ストックオプションとは、従業員などがあらかじめ決められた価格で自社の株式を購入できるようにしておく権利のこと。約束の価格で株式を取得した従業員は、株価が上昇したタイミングで売却すれば収益を得られるという仕組みだ。
従業員にとっても、人材を確保したいスタートアップ企業にとってもうれしい制度だったが、この「信託型」の課税をめぐり不満の声があがっている。
これまでの企業側の認識は、従業員が株式を売って手に入れた収益については「譲渡所得」にあたり、その税率は金融所得課税の「20%」だった。しかし今回、国税庁はこれを「給与所得」だとし、税率は「最大55%」かかるとの見解を示したのだ。

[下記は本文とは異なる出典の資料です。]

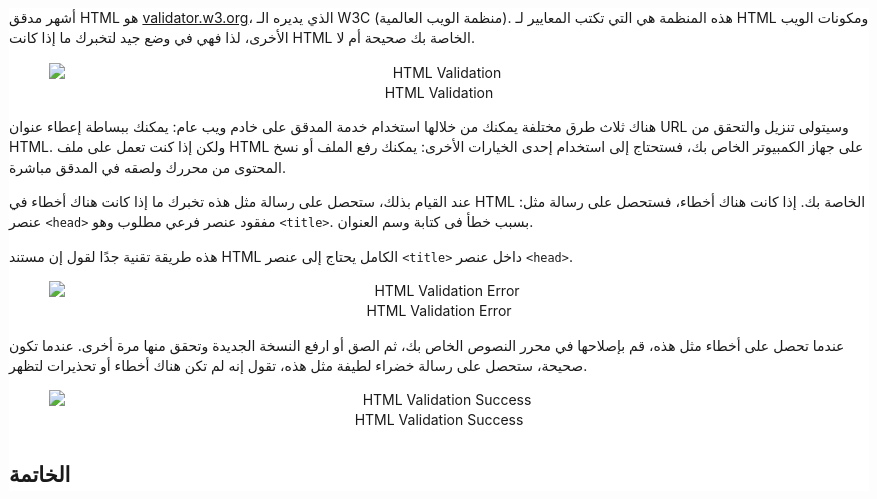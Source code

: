 أشهر مدقق HTML هو [validator.w3.org](https://validator.w3.org/)، الذي يديره الـ W3C (منظمة الويب العالمية). هذه المنظمة هي التي تكتب المعايير لـ HTML ومكونات الويب الأخرى، لذا فهي في وضع جيد لتخبرك ما إذا كانت HTML الخاصة بك صحيحة أم لا.

<figure style="text-align: center;">
<img  width="100%" height="100%" style="display:block; margin:0 auto;" 
src="https://blogger.googleusercontent.com/img/b/R29vZ2xl/AVvXsEi8LRZzDeIgBJcRA7PsZHh1d8Vfp5jeD_rs_awVP0zhsNqkYVgH86ErBLECxBvCVhJ542B0tuPfTcOomUhxkUB6zyrpKkYhug0kXF7taBwwQ6ylK9cKO15ASxg-cBunTgQ8FODRpymSxPLRLfA1pFDej6-G1xVK5aX0gweviB5hU3D-sKb1N-1LPBt5sbc/s16000-rw-e90/html-validation.webp"
alt="HTML Validation"
title="HTML Validation"
/>
<figcaption>HTML Validation</figcaption>
</figure>

هناك ثلاث طرق مختلفة يمكنك من خلالها استخدام خدمة المدقق على خادم ويب عام: يمكنك ببساطة إعطاء عنوان URL وسيتولى تنزيل والتحقق من HTML. ولكن إذا كنت تعمل على ملف HTML على جهاز الكمبيوتر الخاص بك، فستحتاج إلى استخدام إحدى الخيارات الأخرى: يمكنك رفع الملف أو نسخ المحتوى من محررك ولصقه في المدقق مباشرة.

عند القيام بذلك، ستحصل على رسالة مثل هذه تخبرك ما إذا كانت هناك أخطاء في HTML الخاصة بك. إذا كانت هناك أخطاء، فستحصل على رسالة مثل: عنصر `<head>` مفقود عنصر فرعي مطلوب وهو `<title>`. بسبب خطأ فى كتابة وسم العنوان.

هذه طريقة تقنية جدًا لقول إن مستند HTML الكامل يحتاج إلى عنصر `<title>` داخل عنصر `<head>`.

<figure style="text-align: center;">
<img  width="100%" height="100%" style="display:block; margin:0 auto;" 
src="https://blogger.googleusercontent.com/img/b/R29vZ2xl/AVvXsEjjZOFJmS8dXG_0xUIin5ql2AwpSO9zgE7ClsKArY1KjecutI-JCtLayDQNHoBy-YKg5fvv2gAgtWG0yqmrdlWwIkzJhy8uu_hh4XYYypWdnRJOmWGpLGsyTRFZxdZLBzqnCmVV42qbteW5q7M9uKBxPv-TlTdF7LBvXe6UzJScnUhEETM9VQ9yf3ypAF4/s16000-rw-e90/html-error.webp"
alt="HTML Validation Error"
title="HTML Validation Error"
/>
<figcaption>HTML Validation Error</figcaption>
</figure>

عندما تحصل على أخطاء مثل هذه، قم بإصلاحها في محرر النصوص الخاص بك، ثم الصق أو ارفع النسخة الجديدة وتحقق منها مرة أخرى. عندما تكون صحيحة، ستحصل على رسالة خضراء لطيفة مثل هذه، تقول إنه لم تكن هناك أخطاء أو تحذيرات لتظهر.

<figure style="text-align: center;">
<img  width="100%" height="100%" style="display:block; margin:0 auto;" 
src="https://blogger.googleusercontent.com/img/b/R29vZ2xl/AVvXsEiQfkGs1tgyJiGzVHvpY8TqQp-IUdZJOma8F6EKgDbqw0DUnCuoO7JKyzgjgyVrvz162y2V1OrRwfceC0v-DSjFR6HC4Avx9FR-Xvr05LLhLfrDP5lCOQYRcfM13_WoKHCzuI5FIGGzPYIN-B_jHizJneFcPGLXbyc7x7t7UNBMHiWI6KWW2LXmLIAwnVM/s16000-rw-e90/no-html-error.webp"
alt="HTML Validation Success"
title="HTML Validation Success"
/>
<figcaption>HTML Validation Success</figcaption>
</figure>

## الخاتمة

果たして、信託型ストックオプションの給与課税はスタートアップ企業の足かせになるのか? ニュース番組『ABEMA Prime』では、ゴールドマン・サックスの投資部門で活躍し、現在はスタートアップなどの成長企業への支援を行うシニフィアン株式会社共同代表の村上誠典氏に聞いた。
▪︎既に上場しているスタートアップには0点?
村上氏によると、最もデメリットを被るのは「すでに上場していて、成功したスタートアップの企業と、そこで働いてお金を手にしたはずの従業員と役員」。5月29日に行われた国税庁と経済産業省による説明会は、上場企業の経営者から厳しい質問が飛ぶなど殺伐としていたという。
また、この課税は「遡る」ことが示された。例えば1億円の利益を得た場合、これまでであれば、20%の税金を納めて手取りは約8000万円。しかし、税率55%なら手取りは4500万円となり、この差額の「3500万円」を納めなければならなくなる。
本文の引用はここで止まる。